- [TASK STATEMENT]: Down to the last line, retype each line of the entries exactly, starting with the one that contains "FKT algorithm (Fisher".
------ ENTRIES SUPPLIED ------
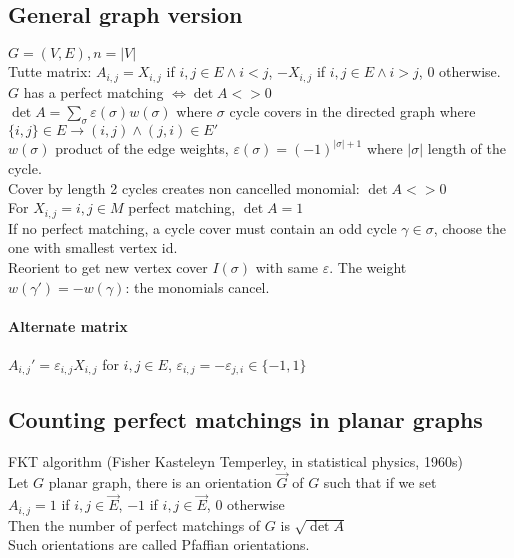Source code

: \documentclass[12pt]{article}
\begin{document}
\subsection{General graph version}
$G=(V,E), n = |V|$\\
Tutte matrix: $A_{i,j} = X_{i,j}$ if $i,j \in E \wedge i < j$, $-X_{i,j}$ if $i,j \in E \wedge i > j$, $0$ otherwise.\\
$G$ has a perfect matching $\Leftrightarrow \det A <> 0$\\
$\det A = \sum_{\sigma} \varepsilon(\sigma) w(\sigma)$ where $\sigma$ cycle covers in the directed graph where $\{i,j\} \in E \rightarrow (i,j) \wedge (j, i) \in E'$\\
$w(\sigma)$ product of the edge weights, $\varepsilon(\sigma) = (-1)^{|\sigma|+1}$ where $|\sigma|$ length of the cycle.\\
Cover by length 2 cycles creates non cancelled monomial: $\det A <> 0$\\
For $X_{i,j} = i,j \in M$ perfect matching, $\det A = 1$\\
If no perfect matching, a cycle cover must contain an odd cycle $\gamma \in \sigma$, choose the one with smallest vertex id.\\
Reorient to get new vertex cover $I(\sigma)$ with same $\varepsilon$. The weight $w(\gamma') = -w(\gamma)$: the monomials cancel.\\

\paragraph{Alternate matrix\\}
$A_{i,j}' = \varepsilon_{i,j} X_{i,j}$ for $i,j \in E$, $\varepsilon_{i,j} = - \varepsilon_{j,i} \in \{-1,1\}$\\

\subsection{Counting perfect matchings in planar graphs}
FKT algorithm (Fisher Kasteleyn Temperley, in statistical physics, 1960s)\\
Let $G$ planar graph, there is an orientation $\overrightarrow{G}$ of $G$ such that if we set\\
$A_{i,j} = 1$ if $i,j \in \overrightarrow{E}$, $-1$ if $i,j \in \overrightarrow{E}$, $0$ otherwise\\
Then the number of perfect matchings of $G$ is $\sqrt{\det A}$\\
Such orientations are called Pfaffian orientations.\\
\end{document}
------
- [ANSWER]:
FKT algorithm (Fisher Kasteleyn Temperley, in statistical physics, 1960s)\\
Let $G$ planar graph, there is an orientation $\overrightarrow{G}$ of $G$ such that if we set\\
$A_{i,j} = 1$ if $i,j \in \overrightarrow{E}$, $-1$ if $i,j \in \overrightarrow{E}$, $0$ otherwise\\
Then the number of perfect matchings of $G$ is $\sqrt{\det A}$\\
Such orientations are called Pfaffian orientations.\\
\end{document}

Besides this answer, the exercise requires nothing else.